◆ Data records

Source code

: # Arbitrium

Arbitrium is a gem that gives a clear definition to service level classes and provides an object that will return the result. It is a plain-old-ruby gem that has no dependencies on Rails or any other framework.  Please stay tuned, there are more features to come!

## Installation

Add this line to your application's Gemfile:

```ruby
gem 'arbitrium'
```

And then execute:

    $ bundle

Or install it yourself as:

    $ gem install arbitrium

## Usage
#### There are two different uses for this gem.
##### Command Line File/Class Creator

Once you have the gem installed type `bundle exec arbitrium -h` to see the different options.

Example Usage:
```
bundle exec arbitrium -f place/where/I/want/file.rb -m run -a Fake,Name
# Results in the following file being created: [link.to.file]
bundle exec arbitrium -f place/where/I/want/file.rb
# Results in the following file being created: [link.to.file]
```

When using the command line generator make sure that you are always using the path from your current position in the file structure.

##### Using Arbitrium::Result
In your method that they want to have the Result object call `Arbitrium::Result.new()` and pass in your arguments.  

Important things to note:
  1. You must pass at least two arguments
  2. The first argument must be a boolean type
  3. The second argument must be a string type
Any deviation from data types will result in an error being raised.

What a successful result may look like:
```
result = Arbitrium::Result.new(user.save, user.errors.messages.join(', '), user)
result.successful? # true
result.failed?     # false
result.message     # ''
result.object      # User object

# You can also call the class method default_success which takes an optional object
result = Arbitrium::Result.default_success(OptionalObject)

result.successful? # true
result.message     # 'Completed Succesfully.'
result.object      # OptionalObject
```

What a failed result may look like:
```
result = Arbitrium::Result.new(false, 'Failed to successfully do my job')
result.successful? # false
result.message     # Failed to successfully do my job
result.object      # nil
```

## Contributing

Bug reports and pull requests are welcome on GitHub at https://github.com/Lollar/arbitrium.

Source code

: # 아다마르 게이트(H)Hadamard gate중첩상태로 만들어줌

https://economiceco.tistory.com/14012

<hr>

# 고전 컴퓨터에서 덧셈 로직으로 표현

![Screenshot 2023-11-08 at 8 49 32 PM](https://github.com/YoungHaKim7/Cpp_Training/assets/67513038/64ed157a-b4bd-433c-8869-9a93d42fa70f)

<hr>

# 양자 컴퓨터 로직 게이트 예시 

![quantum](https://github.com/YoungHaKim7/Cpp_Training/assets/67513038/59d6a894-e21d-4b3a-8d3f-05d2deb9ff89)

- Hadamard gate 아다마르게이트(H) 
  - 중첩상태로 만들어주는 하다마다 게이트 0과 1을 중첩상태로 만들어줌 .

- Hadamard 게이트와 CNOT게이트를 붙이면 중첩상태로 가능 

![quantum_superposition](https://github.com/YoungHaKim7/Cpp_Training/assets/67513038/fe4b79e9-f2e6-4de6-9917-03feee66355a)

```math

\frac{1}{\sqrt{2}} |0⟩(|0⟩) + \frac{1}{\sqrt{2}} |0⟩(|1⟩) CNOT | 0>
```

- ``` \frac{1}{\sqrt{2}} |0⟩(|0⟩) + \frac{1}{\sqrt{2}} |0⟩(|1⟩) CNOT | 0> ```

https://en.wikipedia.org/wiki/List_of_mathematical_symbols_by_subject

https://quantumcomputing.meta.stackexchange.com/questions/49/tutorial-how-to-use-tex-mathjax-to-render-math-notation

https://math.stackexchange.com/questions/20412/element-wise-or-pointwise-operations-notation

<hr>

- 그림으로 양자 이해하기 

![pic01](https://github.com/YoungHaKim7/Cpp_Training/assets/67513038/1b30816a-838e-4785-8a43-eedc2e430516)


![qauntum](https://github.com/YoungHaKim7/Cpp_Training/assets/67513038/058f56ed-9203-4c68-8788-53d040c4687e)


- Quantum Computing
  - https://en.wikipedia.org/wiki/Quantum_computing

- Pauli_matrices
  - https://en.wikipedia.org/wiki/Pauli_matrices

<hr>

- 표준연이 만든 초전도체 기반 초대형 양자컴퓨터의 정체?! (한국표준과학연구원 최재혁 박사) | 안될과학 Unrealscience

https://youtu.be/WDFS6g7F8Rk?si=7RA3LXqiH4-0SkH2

◆ Exercise prompt
Every line in the entries above that has the word "OptionalObject" should be identified and copied.

◆ Task response
result = Arbitrium::Result.default_success(OptionalObject)
result.object      # OptionalObject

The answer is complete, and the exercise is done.